Messa al bando dei militari trans, il Pentagono: «Un tweet non basta, serve un ordine formale di Trump»


Continua a tener banco la notizia della messa al bando dei militari transessuali da parte di Donald Trump.
Nei messaggi pubblicati su Twitter, il presidente statunitense si è tricerato dietro ad una scusa su presunti «enormi costi medici» che non ha convinto i media. Calcolatrice alla mano, pare si stia parlando di costi assai trascurabili rispetto al bilancio complessivo. La Cnn ha anche predisposto un grafico che mostra visivamente perché la giustificazione di Trump non paia reggere. Ancor più se si considera come il Dipartimento della Difesa spenda più di 84 milioni di dollari all'anno per l'acquisto di Viagra a fronte dei 4/8 milioni richiesti per l'assistenza medica alle persone trans.



C'è poi un altro problema. Trump sostiene anche di aver consultato i suoi generali, ma il capo degli Stati maggiori congiunti pare sia stato il primo a sollevare obiezioni.

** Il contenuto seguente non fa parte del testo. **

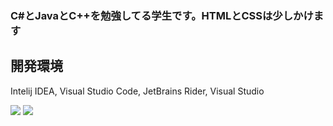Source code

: ### C#とJavaとC++を勉強してる学生です。HTMLとCSSは少しかけます
## 開発環境
 Intelij IDEA, Visual Studio Code, JetBrains Rider, Visual Studio
 
<img src="https://github-readme-stats.vercel.app/api?username=mamesiba0&show_icons=true&theme=react&count_private=true&include_all_commits=true">
<img src="https://github-readme-stats.vercel.app/api/top-langs/?username=mamesiba0&layout=compact&theme=react">
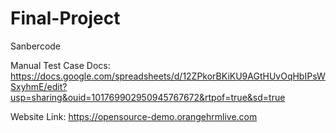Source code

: # Final-Project
Sanbercode


Manual Test Case Docs: https://docs.google.com/spreadsheets/d/12ZPkorBKiKU9AGtHUvOqHbIPsWSxyhmE/edit?usp=sharing&ouid=101769902950945767672&rtpof=true&sd=true

Website Link: https://opensource-demo.orangehrmlive.com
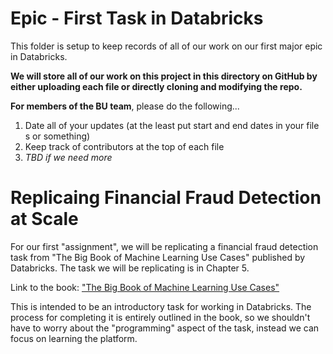 # Epic - First Task in Databricks

This folder is setup to keep records of all of our work on our first major epic in Databricks.

**We will store all of our work on this project in this directory on GitHub by either uploading each file or directly cloning and modifying the repo.**

**For members of the BU team**, please do the following...
1. Date all of your updates (at the least put start and end dates in your file s or something)
2. Keep track of contributors at the top of each file
3. *TBD if we need more*

# Replicaing Financial Fraud Detection at Scale

For our first "assignment", we will be replicating a financial fraud detection task from "The Big Book of Machine Learning Use Cases" published by Databricks. The task we will be replicating is in Chapter 5.

Link to the book: ["The Big Book of Machine Learning Use Cases"](https://www.databricks.com/p/ebook/big-book-of-machine-learning-use-cases)

This is intended to be an introductory task for working in Databricks. The process for completing it is entirely outlined in the book, so we shouldn't have to worry about the "programming" aspect of the task, instead we can focus on learning the platform.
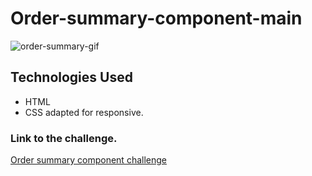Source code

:# Order-summary-component-main

![order-summary-gif](https://user-images.githubusercontent.com/91050670/159598939-f2f5840c-6794-42f2-b9e6-471e0c9e6868.gif)

## Technologies Used 
- HTML 
- CSS adapted for responsive.

### Link to the challenge.
<p>
  <a href="https://www.frontendmentor.io/challenges/order-summary-component-QlPmajDUj/hub/order-summary-component-1NNWTG2AE">
     Order summary component challenge
  </a>
</p>
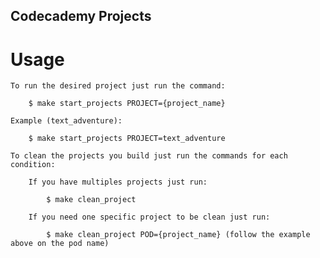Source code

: ## Codecademy Projects 

# Usage

    To run the desired project just run the command:

        $ make start_projects PROJECT={project_name}
    
    Example (text_adventure):

        $ make start_projects PROJECT=text_adventure

    To clean the projects you build just run the commands for each condition:

        If you have multiples projects just run:
            
            $ make clean_project

        If you need one specific project to be clean just run:

            $ make clean_project POD={project_name} (follow the example above on the pod name)
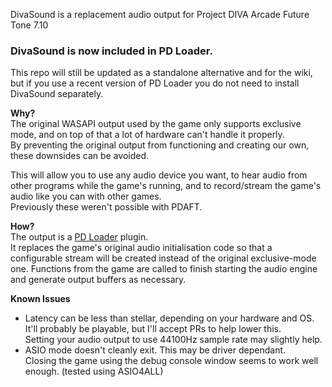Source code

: DivaSound is a replacement audio output for Project DIVA Arcade Future Tone 7.10

### DivaSound is now included in PD Loader.
This repo will still be updated as a standalone alternative and for the wiki,
but if you use a recent version of PD Loader you do not need to install
DivaSound separately.

**Why?**  
The original WASAPI output used by the game only supports exclusive mode,
and on top of that a lot of hardware can't handle it properly.  
By preventing the original output from functioning and creating our own,
these downsides can be avoided.

This will allow you to use any audio device you want, to hear audio from other
programs while the game's running, and to record/stream the game's audio like
you can with other games.  
Previously these weren't possible with PDAFT.

**How?**  
The output is a [PD Loader](https://notabug.org/nastys/PD-Loader/wiki) plugin.  
It replaces the game's original audio initialisation code so that a configurable
stream will be created instead of the original exclusive-mode one.
Functions from the game are called to finish starting the audio engine and
generate output buffers as necessary.

**Known Issues**  
* Latency can be less than stellar, depending on your hardware and OS.
  It'll probably be playable, but I'll accept PRs to help lower this.  
  Setting your audio output to use 44100Hz sample rate may slightly help.
* ASIO mode doesn't cleanly exit. This may be driver dependant.  
  Closing the game using the debug console window seems to work well enough.
  (tested using ASIO4ALL)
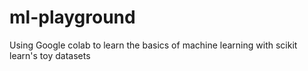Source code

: # ml-playground
Using Google colab to learn the basics of machine learning with scikit learn's toy datasets
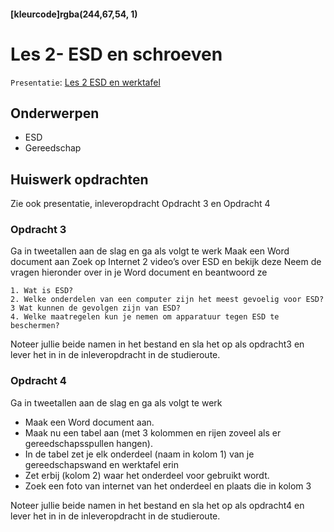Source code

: #### [kleurcode]rgba(244,67,54, 1)

# Les 2- ESD en schroeven

``Presentatie``: <a href="https://elo.kw1c.nl/CMS/Studie/811%20ICT-Academie/811%20VakkenInhoud/%5BB.11%20HARa%5D%20Hardware%20AO/25187%20%C2%A0%20Applicatie-%20en%20mediaontwikkelaar/Periode%2001/Productie/01.%20Reader/Les%202%20-%20Veilig%20Werken%20&%20ESD.pptx">Les 2 ESD en werktafel</a>

## Onderwerpen

* ESD
* Gereedschap

## Huiswerk opdrachten

Zie ook presentatie, inleveropdracht Opdracht 3 en Opdracht 4

### Opdracht 3

Ga in tweetallen aan de slag en ga als volgt te werk
Maak een Word document aan
Zoek op Internet 2 video’s over ESD en bekijk deze
Neem de vragen hieronder over in je Word document en beantwoord ze

    1. Wat is ESD?
    2. Welke onderdelen van een computer zijn het meest gevoelig voor ESD?
    3 Wat kunnen de gevolgen zijn van ESD?
    4. Welke maatregelen kun je nemen om apparatuur tegen ESD te beschermen?

Noteer jullie beide namen in het bestand en sla het op als opdracht3 en lever het in in de inleveropdracht in de studieroute.

### Opdracht 4

Ga in tweetallen aan de slag en ga als volgt te werk
- Maak een Word document aan.
- Maak nu een tabel aan (met 3 kolommen en rijen zoveel als er gereedschapsspullen hangen). 
- In de tabel zet je elk onderdeel (naam in kolom 1) van je gereedschapswand en werktafel erin
- Zet erbij (kolom 2) waar het onderdeel voor gebruikt wordt. 
- Zoek een foto van internet van het onderdeel en plaats die in kolom 3

Noteer jullie beide namen in het bestand en sla het op als opdracht4 en lever het in in de inleveropdracht in de studieroute.
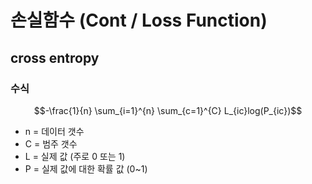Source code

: # 손실함수 (Cont / Loss Function)

## cross entropy

### 수식

<script id="MathJax-script" async src="<url-to-your-site>/mathjax/tex-chtml.js"></script>

$$-\frac{1}{n} \sum_{i=1}^{n} \sum_{c=1}^{C} L_{ic}log(P_{ic})$$

- n = 데이터 갯수
- C = 범주 갯수
- L = 실제 값 (주로 0 또는 1)
- P = 실제 값에 대한 확률 값 (0~1)
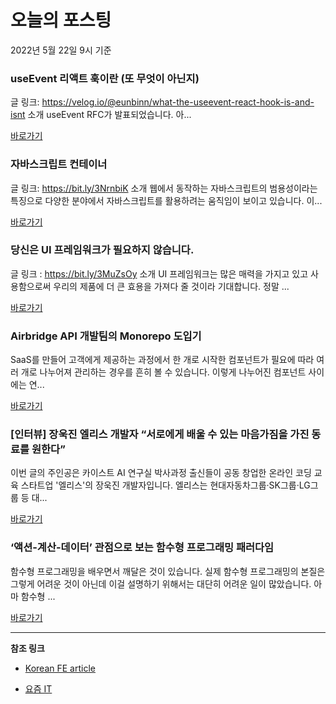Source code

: # 오늘의 포스팅 
2022년 5월 22일 9시 기준 

###  useEvent 리액트 훅이란 (또 무엇이 아닌지) 

 글 링크: https://velog.io/@eunbinn/what-the-useevent-react-hook-is-and-isnt 소개 useEvent RFC가 발표되었습니다. 아... 

 [바로가기](https://kofearticle.substack.com/p/korean-fe-article-useevent-) 

###  자바스크립트 컨테이너 

 글 링크: https://bit.ly/3NrnbiK 소개 웹에서 동작하는 자바스크립트의 범용성이라는 특징으로 다양한 분야에서 자바스크립트를 활용하려는 움직임이 보이고 있습니다. 이... 

 [바로가기](https://kofearticle.substack.com/p/korean-fe-article--a38) 

###  당신은 UI 프레임워크가 필요하지 않습니다. 

 글 링크 : https://bit.ly/3MuZsOy 소개 UI 프레임워크는 많은 매력을 가지고 있고 사용함으로써 우리의 제품에 더 큰 효용을 가져다 줄 것이라 기대합니다. 정말 ... 

 [바로가기](https://kofearticle.substack.com/p/korean-fe-article-ui-) 

### Airbridge API 개발팀의 Monorepo 도입기 

 SaaS를 만들어 고객에게 제공하는 과정에서 한 개로 시작한 컴포넌트가 필요에 따라 여러 개로 나누어져 관리하는 경우를 흔히 볼 수 있습니다. 이렇게 나누어진 컴포넌트 사이에는 연... 

 [바로가기](https://yozm.wishket.com/magazine/detail/1487/) 

### [인터뷰] 장욱진 엘리스 개발자 “서로에게 배울 수 있는 마음가짐을 가진 동료를 원한다” 

 이번 글의 주인공은 카이스트 AI 연구실 박사과정 출신들이 공동 창업한 온라인 코딩 교육 스타트업 '엘리스'의 장욱진 개발자입니다. 엘리스는 현대자동차그룹·SK그룹·LG그룹 등 대... 

 [바로가기](https://yozm.wishket.com/magazine/detail/1486/) 

### ‘액션-계산-데이터’ 관점으로 보는 함수형 프로그래밍 패러다임 

 함수형 프로그래밍을 배우면서 깨달은 것이 있습니다. 실제 함수형 프로그래밍의 본질은 그렇게 어려운 것이 아닌데 이걸 설명하기 위해서는 대단히 어려운 일이 많았습니다. 아마 함수형 ... 

 [바로가기](https://yozm.wishket.com/magazine/detail/1485/) 

---

**참조 링크**

- [Korean FE article](https://kofearticle.substack.com) 

- [요즘 IT](https://yozm.wishket.com/magazine) 

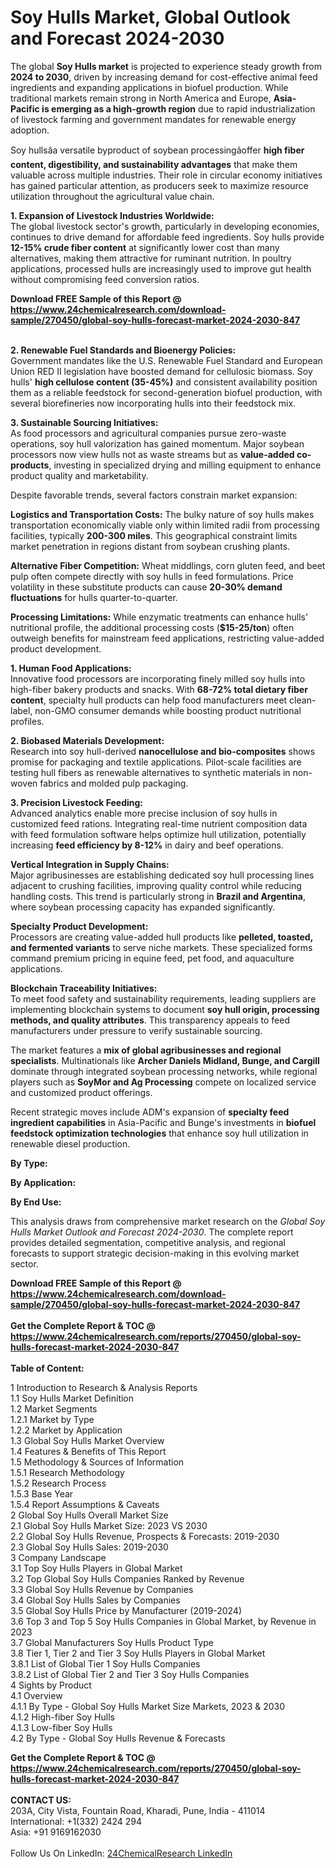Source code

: <h1>Soy Hulls Market, Global Outlook and Forecast 2024-2030</h1><p>The global <strong>Soy Hulls market</strong> is projected to experience steady growth from <strong>2024 to 2030</strong>, driven by increasing demand for cost-effective animal feed ingredients and expanding applications in biofuel production. While traditional markets remain strong in North America and Europe, <strong>Asia-Pacific is emerging as a high-growth region</strong> due to rapid industrialization of livestock farming and government mandates for renewable energy adoption.</p><p>Soy hullsâa versatile byproduct of soybean processingâoffer <strong>high fiber content, digestibility, and sustainability advantages</strong> that make them valuable across multiple industries. Their role in circular economy initiatives has gained particular attention, as producers seek to maximize resource utilization throughout the agricultural value chain.</p><p><strong>1. Expansion of Livestock Industries Worldwide:</strong><br>
The global livestock sector's growth, particularly in developing economies, continues to drive demand for affordable feed ingredients. Soy hulls provide <strong>12-15% crude fiber content</strong> at significantly lower cost than many alternatives, making them attractive for ruminant nutrition. In poultry applications, processed hulls are increasingly used to improve gut health without compromising feed conversion ratios.</p><div><b>Download FREE Sample of this Report @ 
            <a href="https://www.24chemicalresearch.com/download-sample/270450/global-soy-hulls-forecast-market-2024-2030-847">
            https://www.24chemicalresearch.com/download-sample/270450/global-soy-hulls-forecast-market-2024-2030-847</a></b></div><br><p><strong>2. Renewable Fuel Standards and Bioenergy Policies:</strong><br>
Government mandates like the U.S. Renewable Fuel Standard and European Union RED II legislation have boosted demand for cellulosic biomass. Soy hulls' <strong>high cellulose content (35-45%)</strong> and consistent availability position them as a reliable feedstock for second-generation biofuel production, with several biorefineries now incorporating hulls into their feedstock mix.</p><p><strong>3. Sustainable Sourcing Initiatives:</strong><br>
As food processors and agricultural companies pursue zero-waste operations, soy hull valorization has gained momentum. Major soybean processors now view hulls not as waste streams but as <strong>value-added co-products</strong>, investing in specialized drying and milling equipment to enhance product quality and marketability.</p><p>Despite favorable trends, several factors constrain market expansion:</p><p><strong>Logistics and Transportation Costs:</strong> The bulky nature of soy hulls makes transportation economically viable only within limited radii from processing facilities, typically <strong>200-300 miles</strong>. This geographical constraint limits market penetration in regions distant from soybean crushing plants.</p><p><strong>Alternative Fiber Competition:</strong> Wheat middlings, corn gluten feed, and beet pulp often compete directly with soy hulls in feed formulations. Price volatility in these substitute products can cause <strong>20-30% demand fluctuations</strong> for hulls quarter-to-quarter.</p><p><strong>Processing Limitations:</strong> While enzymatic treatments can enhance hulls' nutritional profile, the additional processing costs (<strong>$15-25/ton</strong>) often outweigh benefits for mainstream feed applications, restricting value-added product development.</p><p><strong>1. Human Food Applications:</strong><br>
Innovative food processors are incorporating finely milled soy hulls into high-fiber bakery products and snacks. With <strong>68-72% total dietary fiber content</strong>, specialty hull products can help food manufacturers meet clean-label, non-GMO consumer demands while boosting product nutritional profiles.</p><p><strong>2. Biobased Materials Development:</strong><br>
Research into soy hull-derived <strong>nanocellulose and bio-composites</strong> shows promise for packaging and textile applications. Pilot-scale facilities are testing hull fibers as renewable alternatives to synthetic materials in non-woven fabrics and molded pulp packaging.</p><p><strong>3. Precision Livestock Feeding:</strong><br>
Advanced analytics enable more precise inclusion of soy hulls in customized feed rations. Integrating real-time nutrient composition data with feed formulation software helps optimize hull utilization, potentially increasing <strong>feed efficiency by 8-12%</strong> in dairy and beef operations.</p><p><strong>Vertical Integration in Supply Chains:</strong><br>
    Major agribusinesses are establishing dedicated soy hull processing lines adjacent to crushing facilities, improving quality control while reducing handling costs. This trend is particularly strong in <strong>Brazil and Argentina</strong>, where soybean processing capacity has expanded significantly.</p><p><strong>Specialty Product Development:</strong><br>
    Processors are creating value-added hull products like <strong>pelleted, toasted, and fermented variants</strong> to serve niche markets. These specialized forms command premium pricing in equine feed, pet food, and aquaculture applications.</p><p><strong>Blockchain Traceability Initiatives:</strong><br>
    To meet food safety and sustainability requirements, leading suppliers are implementing blockchain systems to document <strong>soy hull origin, processing methods, and quality attributes</strong>. This transparency appeals to feed manufacturers under pressure to verify sustainable sourcing.</p><p>The market features a <strong>mix of global agribusinesses and regional specialists</strong>. Multinationals like <strong>Archer Daniels Midland, Bunge, and Cargill</strong> dominate through integrated soybean processing networks, while regional players such as <strong>SoyMor and Ag Processing</strong> compete on localized service and customized product offerings.</p><p>Recent strategic moves include ADM's expansion of <strong>specialty feed ingredient capabilities</strong> in Asia-Pacific and Bunge's investments in <strong>biofuel feedstock optimization technologies</strong> that enhance soy hull utilization in renewable diesel production.</p><p><strong>By Type:</strong></p><p><strong>By Application:</strong></p><p><strong>By End Use:</strong></p><p>This analysis draws from comprehensive market research on the <em>Global Soy Hulls Market Outlook and Forecast 2024-2030</em>. The complete report provides detailed segmentation, competitive analysis, and regional forecasts to support strategic decision-making in this evolving market sector.</p><div><b>Download FREE Sample of this Report @ 
            <a href="https://www.24chemicalresearch.com/download-sample/270450/global-soy-hulls-forecast-market-2024-2030-847">
            https://www.24chemicalresearch.com/download-sample/270450/global-soy-hulls-forecast-market-2024-2030-847</a></b></div><br><div><b>Get the Complete Report & TOC @ 
            <a href="https://www.24chemicalresearch.com/reports/270450/global-soy-hulls-forecast-market-2024-2030-847">
            https://www.24chemicalresearch.com/reports/270450/global-soy-hulls-forecast-market-2024-2030-847</a></b></div><br>
            <b>Table of Content:</b><p>1 Introduction to Research & Analysis Reports<br />
    1.1 Soy Hulls Market Definition<br />
    1.2 Market Segments<br />
        1.2.1 Market by Type<br />
        1.2.2 Market by Application<br />
    1.3 Global Soy Hulls Market Overview<br />
    1.4 Features & Benefits of This Report<br />
    1.5 Methodology & Sources of Information<br />
        1.5.1 Research Methodology<br />
        1.5.2 Research Process<br />
        1.5.3 Base Year<br />
        1.5.4 Report Assumptions & Caveats<br />
2 Global Soy Hulls Overall Market Size<br />
    2.1 Global Soy Hulls Market Size: 2023 VS 2030<br />
    2.2 Global Soy Hulls Revenue, Prospects & Forecasts: 2019-2030<br />
    2.3 Global Soy Hulls Sales: 2019-2030<br />
3 Company Landscape<br />
    3.1 Top Soy Hulls Players in Global Market<br />
    3.2 Top Global Soy Hulls Companies Ranked by Revenue<br />
    3.3 Global Soy Hulls Revenue by Companies<br />
    3.4 Global Soy Hulls Sales by Companies<br />
    3.5 Global Soy Hulls Price by Manufacturer (2019-2024)<br />
    3.6 Top 3 and Top 5 Soy Hulls Companies in Global Market, by Revenue in 2023<br />
    3.7 Global Manufacturers Soy Hulls Product Type<br />
    3.8 Tier 1, Tier 2 and Tier 3 Soy Hulls Players in Global Market<br />
        3.8.1 List of Global Tier 1 Soy Hulls Companies<br />
        3.8.2 List of Global Tier 2 and Tier 3 Soy Hulls Companies<br />
4 Sights by Product<br />
    4.1 Overview<br />
        4.1.1 By Type - Global Soy Hulls Market Size Markets, 2023 & 2030<br />
        4.1.2 High-fiber Soy Hulls<br />
        4.1.3 Low-fiber Soy Hulls<br />
    4.2 By Type - Global Soy Hulls Revenue & Forecasts<br />
  </p><div><b>Get the Complete Report & TOC @ 
            <a href="https://www.24chemicalresearch.com/reports/270450/global-soy-hulls-forecast-market-2024-2030-847">
            https://www.24chemicalresearch.com/reports/270450/global-soy-hulls-forecast-market-2024-2030-847</a></b></div><br><b>CONTACT US:</b><br>
            203A, City Vista, Fountain Road, Kharadi, Pune, India - 411014<br>
            International: +1(332) 2424 294<br>
            Asia: +91 9169162030 <br><br>
            Follow Us On LinkedIn: <a href="https://www.linkedin.com/company/24chemicalresearch/">24ChemicalResearch LinkedIn</a>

Il generale Joe Dunford ha infatti precisato che l'attuale politica di apertura ai transessuali, decisa dall'ex presidente Barack Obama nel 2016, resterà in vigore fino a quando Trump non darà un ordine formale al Pentagono e al ministro della Difesa, James Mattis. Nota infatti che un tweet non ha alcun valore e non basta certo ad annullare l'attuale politica di reclutamento. Ha dunque ordinato a tutti i soldati e ufficiali di ignorare i tweet di Trump assicurando che «nel frattempo, continueremo a trattare tutto il nostro personale con rispetto».